People of Kangku threaten to launch ‘civil disobedience’ movement

Staff Reporter
ITANAGAR, Dec 23: The people of Kangku circle in Lower Siang district, led by the Galo Peoples’ Federation (GPF) on Saturday vowed to stir a ‘civil disobedience’ movement if their demand for a road to the circle is not addressed.
“We will launch a civil disobedience movement by surrendering our voter cards to the State Election Commission if our voice is not heard,” said Dajo Ngomle, a ‘No Road, No Vote’ campaigner.
“Road connectivity to Kangku circle has always been in the election manifesto of every political leader, but it never materialized at the ground level,” Ngomle said, adding that western parliamentarian Kiren Rijiju had also given assurance about building a road to Kangku circle during his Lok Sabha election campaign.

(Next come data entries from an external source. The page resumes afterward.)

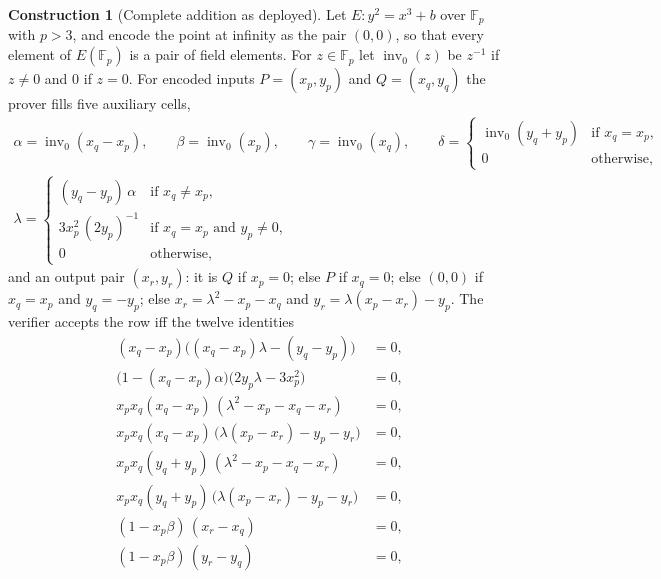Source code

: \documentclass[11pt,a4paper]{article}
\theoremstyle{definition}
\newtheorem{construction}[theorem]{Construction}
\theoremstyle{remark}
\newcommand{\Fp}{\ensuremath{\mathbb{F}_{p}}}
\begin{document}
\begin{construction}[Complete addition as deployed]
\label{ellipticcurves:con-complete}
Let \(E : y^2 = x^3 + b\) over \(\Fp\) with \(p > 3\), and encode the
point at infinity as the pair \((0, 0)\), so that every element of
\(E(\Fp)\) is a pair of field elements. For \(z \in \Fp\) let
\(\operatorname{inv}_0(z)\) be \(z^{-1}\) if \(z \neq 0\) and \(0\) if
\(z = 0\). For encoded inputs \(P = (x_p, y_p)\) and
\(Q = (x_q, y_q)\) the prover fills five auxiliary cells,
\begin{gather*}
  \alpha = \operatorname{inv}_0(x_q - x_p), \qquad
  \beta = \operatorname{inv}_0(x_p), \qquad
  \gamma = \operatorname{inv}_0(x_q), \qquad
  \delta =
  \begin{cases}
    \operatorname{inv}_0(y_q + y_p) & \text{if } x_q = x_p,\\
    0 & \text{otherwise},
  \end{cases}\\[4pt]
  \lambda =
  \begin{cases}
    (y_q - y_p)\,\alpha & \text{if } x_q \neq x_p,\\
    3x_p^2\,(2y_p)^{-1} & \text{if } x_q = x_p \text{ and } y_p \neq 0,\\
    0 & \text{otherwise},
  \end{cases}
\end{gather*}
and an output pair \((x_r, y_r)\): it is \(Q\) if \(x_p = 0\); else
\(P\) if \(x_q = 0\); else \((0, 0)\) if \(x_q = x_p\) and
\(y_q = -y_p\); else \(x_r = \lambda^2 - x_p - x_q\) and
\(y_r = \lambda(x_p - x_r) - y_p\). The verifier accepts the row iff the
twelve identities
\begin{align*}
  (x_q - x_p)\bigl((x_q - x_p)\lambda - (y_q - y_p)\bigr) &= 0,
    \tag{C1}\\
  \bigl(1 - (x_q - x_p)\alpha\bigr)\bigl(2y_p\lambda - 3x_p^2\bigr) &= 0,
    \tag{C2}\\
  x_p x_q (x_q - x_p)\,(\lambda^2 - x_p - x_q - x_r) &= 0,
    \tag{C3a}\\
  x_p x_q (x_q - x_p)\,\bigl(\lambda(x_p - x_r) - y_p - y_r\bigr) &= 0,
    \tag{C3b}\\
  x_p x_q (y_q + y_p)\,(\lambda^2 - x_p - x_q - x_r) &= 0,
    \tag{C3c}\\
  x_p x_q (y_q + y_p)\,\bigl(\lambda(x_p - x_r) - y_p - y_r\bigr) &= 0,
    \tag{C3d}\\
  (1 - x_p\beta)\,(x_r - x_q) &= 0,
    \tag{C4a}\\
  (1 - x_p\beta)\,(y_r - y_q) &= 0,

\end{align*}
\end{construction}
\end{document}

Addressing press persons at the press club here, GPF President Nyaadar Loya alleged that the ruling BJP in the state attempted to derail their ‘No Road, No Vote’ movement “by pumping huge amounts of money into Durpai, Torajan, Richerite, and Sogum Mingmang polling stations and compelling innocent people to vote” on Thursday.
He, however, did not substantiate his claims.
The ‘No Road, No Vote’ campaigners also denied being affiliated to any political party, or having any form of political backing.
“Our movement is clean, with the sole objective of having road connectivity to Kangku circle,” Loya said, clarifying that the campaigners have no hidden agenda.
Speaking about the situation along the foothill villages in Kangku, Dolok Bango Welfare Society President, Tagi Yongam, informed that work on laying the BSNL cable line (under the Digital India project) along the Arunachal Pradesh forest patrol road has also been halted by the people of Assam.
He appealed to the state government to look into matter.
The voters of Kangku circle boycotted five polling booths during the by-election to the Likabali assembly constituency on Thursday as part of their ‘No Road, No Vote’ campaign. Out of the nine polling stations there, votes were cast at only four.
The circle has 24 villages, all located in the foothill area of the Assam-Arunachal boundary.